Assigned task —
What's needed is an exact retyping of the lines from the start of the listing up to and including the line with "and its stop-loss premium is given by", minus any pictures.

The data —
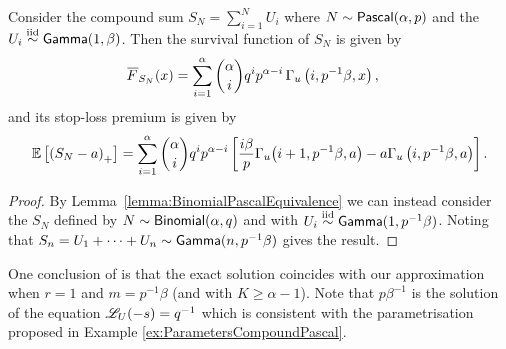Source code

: \begin{corollary} \label{Coro:PascalExponentialStopLoss}
Consider the compound sum $S_N = \sum_{i=1}^N U_i$ where $N \sim \mathsf{Pascal}(\alpha,p)$ and the $U_i \overset{\smash{\mathrm{iid}}}{\sim}\mathsf{Gamma}(1,\beta)$.
Then the survival function of $S_N$ is given by
\begin{align*}
\Ftail_{S_N}(x) &= \sum_{i=1}^\alpha \binom{\alpha}{i} q^i p^{\alpha-i} \, \Gamma_u\left(i, p^{-1}\beta, x\right),
\end{align*}
and its stop-loss premium is given by
\begin{equation*}\label{eq:StopLossCompoundNegBinExp}
\operatorname{{\mathbb E}}\left[\left(S_N-a\right)_{+}\right] = \sum_{i=1}^\alpha \binom{\alpha}{i} q^i p^{\alpha-i} \left[ \frac{i\beta}{p } \Gamma_u\big(i+1, p^{-1} \beta , a \big) - a \Gamma_u\left(i, p^{-1}\beta , a\right) \right].
\end{equation*}
\end{corollary}
\begin{proof}
By Lemma~\ref{lemma:BinomialPascalEquivalence} we can instead consider the $S_N$ defined by $N \sim \mathsf{Binomial}(\alpha,q)$ and with $U_i \overset{\smash{\mathrm{iid}}}{\sim} \mathsf{Gamma}(1,p^{-1} \beta)$.
Noting that $S_n = U_1 + \dots + U_n \sim \mathsf{Gamma}(n, p^{-1} \beta)$ gives the result.
\end{proof}
One conclusion of  is that the exact solution coincides with our approximation when $r=1$ and $m=p^{-1}\beta$ (and with $K \ge \alpha - 1$). Note that $p\beta^{-1}$ is the solution of the equation $\mathscr{L}_{U}(-s)=q^{-1}$ which is consistent with the parametrisation proposed in Example \ref{ex:ParametersCompoundPascal}.\\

Reply —
Source code

: \begin{corollary} \label{Coro:PascalExponentialStopLoss}
Consider the compound sum $S_N = \sum_{i=1}^N U_i$ where $N \sim \mathsf{Pascal}(\alpha,p)$ and the $U_i \overset{\smash{\mathrm{iid}}}{\sim}\mathsf{Gamma}(1,\beta)$.
Then the survival function of $S_N$ is given by
\begin{align*}
\Ftail_{S_N}(x) &= \sum_{i=1}^\alpha \binom{\alpha}{i} q^i p^{\alpha-i} \, \Gamma_u\left(i, p^{-1}\beta, x\right),
\end{align*}
and its stop-loss premium is given by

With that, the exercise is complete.